4. Ante la irrupción divina, el orante queda aterrado (Cf. Habacuc 3, 16), siente un escalofrío total, se siente vaciar el alma, y experimenta el temblor, pues el Dios de la justicia es infalible, a diferencia de los jueces terrenos.
Pero la entrada del Señor tiene también otra función, que nuestro canto exalta con alegría. En su desdén, no olvida la clemencia compasiva (Cf. v. 2). Sale del horizonte de su gloria no sólo para destruir la arrogancia del impío, sino también para salvar a su pueblo y a su consagrado (Cf. v. 13), es decir, Israel y su rey. Quiere ser también liberador de los oprimidos, hacer brotar la esperanza en el corazón de las víctimas, abrir una nueva era de justicia.
5. Por este motivo, nuestro cántico, si bien está marcado por el «tono de lamento», se transforma en un himno de alegría. Las calamidades anunciadas tienen por objetivo la liberación de los opresores (Cf. v. 15). Provocan, por tanto, la alegría del justo que exclama: «yo exultaré con el Señor,
me gloriaré en Dios, mi salvador» (v. 18). La misma actitud es sugerida por Jesús a sus discípulos en tiempos de cataclismos apocalípticos: «Cuando empiecen a suceder estas cosas, cobrad ánimo y levantad la cabeza porque se acerca vuestra liberación.» (Lucas 21, 28).
El versículo final del cántico de Habacuc es sumamente bello para expresar la serenidad reconquistada.
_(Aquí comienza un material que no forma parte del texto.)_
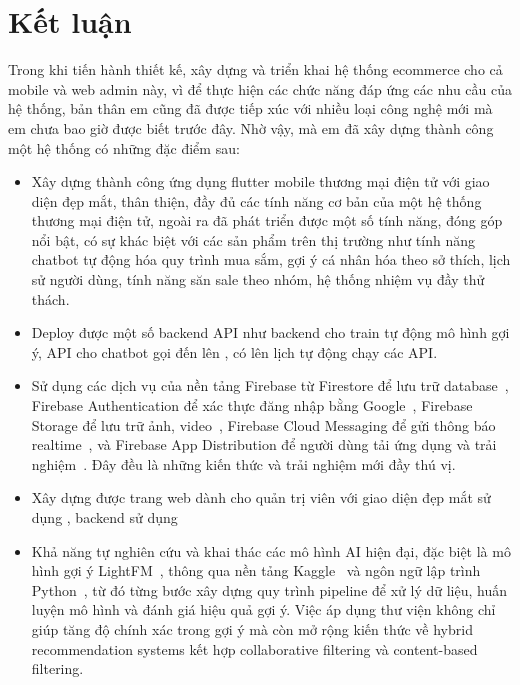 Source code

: \documentclass[../DoAn.tex]{subfiles}
\begin{document}
\section{Kết luận}
Trong khi tiến hành thiết kế, xây dựng và triển khai hệ thống ecommerce cho cả mobile và web admin này, vì để thực hiện các chức năng đáp ứng các nhu cầu của hệ thống, bản thân em cũng đã được tiếp xúc với nhiều loại công nghệ mới mà em chưa bao giờ được biết trước đây. Nhờ vậy, mà em đã xây dựng thành công một hệ thống có những đặc điểm sau:
\begin{itemize}
    \item Xây dựng thành công ứng dụng flutter mobile thương mại điện tử với giao diện đẹp mắt, thân thiện, đầy đủ các tính năng cơ bản của một hệ thống thương mại điện tử, ngoài ra đã phát triển được một số tính năng, đóng góp nổi bật, có sự khác biệt với các sản phẩm trên thị trường như tính năng chatbot tự động hóa quy trình mua sắm, gợi ý cá nhân hóa theo sở thích, lịch sử người dùng, tính năng săn sale theo nhóm, hệ thống nhiệm vụ đầy thử thách. 
    \item Deploy được một số backend API như backend cho train tự động mô hình gợi ý, API cho chatbot \cite{RasaFramework} gọi đến lên \cite{GoogleCloudRun}, có lên lịch tự động chạy các API.
     \item Sử dụng các dịch vụ của nền tảng Firebase từ Firestore để lưu trữ database~\cite{FirebaseFirestore}, 
  Firebase Authentication để xác thực đăng nhập bằng Google~\cite{FirebaseAuth}, 
  Firebase Storage để lưu trữ ảnh, video~\cite{FirebaseStorage}, 
  Firebase Cloud Messaging để gửi thông báo realtime~\cite{FirebaseCloudMessaging}, 
  và Firebase App Distribution để người dùng tải ứng dụng và trải nghiệm~\cite{FirebaseAppDistribution}. 
  Đây đều là những kiến thức và trải nghiệm mới đầy thú vị.
  \item Xây dựng được trang web dành cho quản trị viên với giao diện đẹp mắt sử dụng \cite{ReactJS}, backend sử dụng \cite{SpringBoot} 
  \item Khả năng tự nghiên cứu và khai thác các mô hình AI hiện đại, đặc biệt là mô hình gợi ý LightFM~\cite{LightFM}, thông qua nền tảng Kaggle~\cite{Kaggle} và ngôn ngữ lập trình Python~\cite{Python}, từ đó từng bước xây dựng quy trình pipeline để xử lý dữ liệu, huấn luyện mô hình và đánh giá hiệu quả gợi ý. Việc áp dụng thư viện \cite{LightFM} không chỉ giúp tăng độ chính xác trong gợi ý mà còn mở rộng kiến thức về hybrid recommendation systems kết hợp collaborative filtering và content-based filtering.

\end{itemize}
\end{document}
El Señor es definido, como lo había hecho David en el Salmo 17, no sólo como «la fuerza» de su fiel, sino también como aquel que dona agilidad, frescura, serenidad en los peligros. David cantaba: «Yo te amo, Señor, mi fortaleza [...] Él hace mis pies como de ciervas, y en las alturas me sostiene en pie» (Salmo 17, 2. 34). Ahora, nuestro cantor exclama: «El Señor soberano es mi fuerza, él me da piernas de gacela y me hace caminar por las alturas». (Habacuc, 3, 19). Cuando se está al lado del Señor, ya no se tiene miedo de las pesadillas y de los obstáculos, sino que se avanza con paso ligero y con alegría por el camino más áspero de la vida».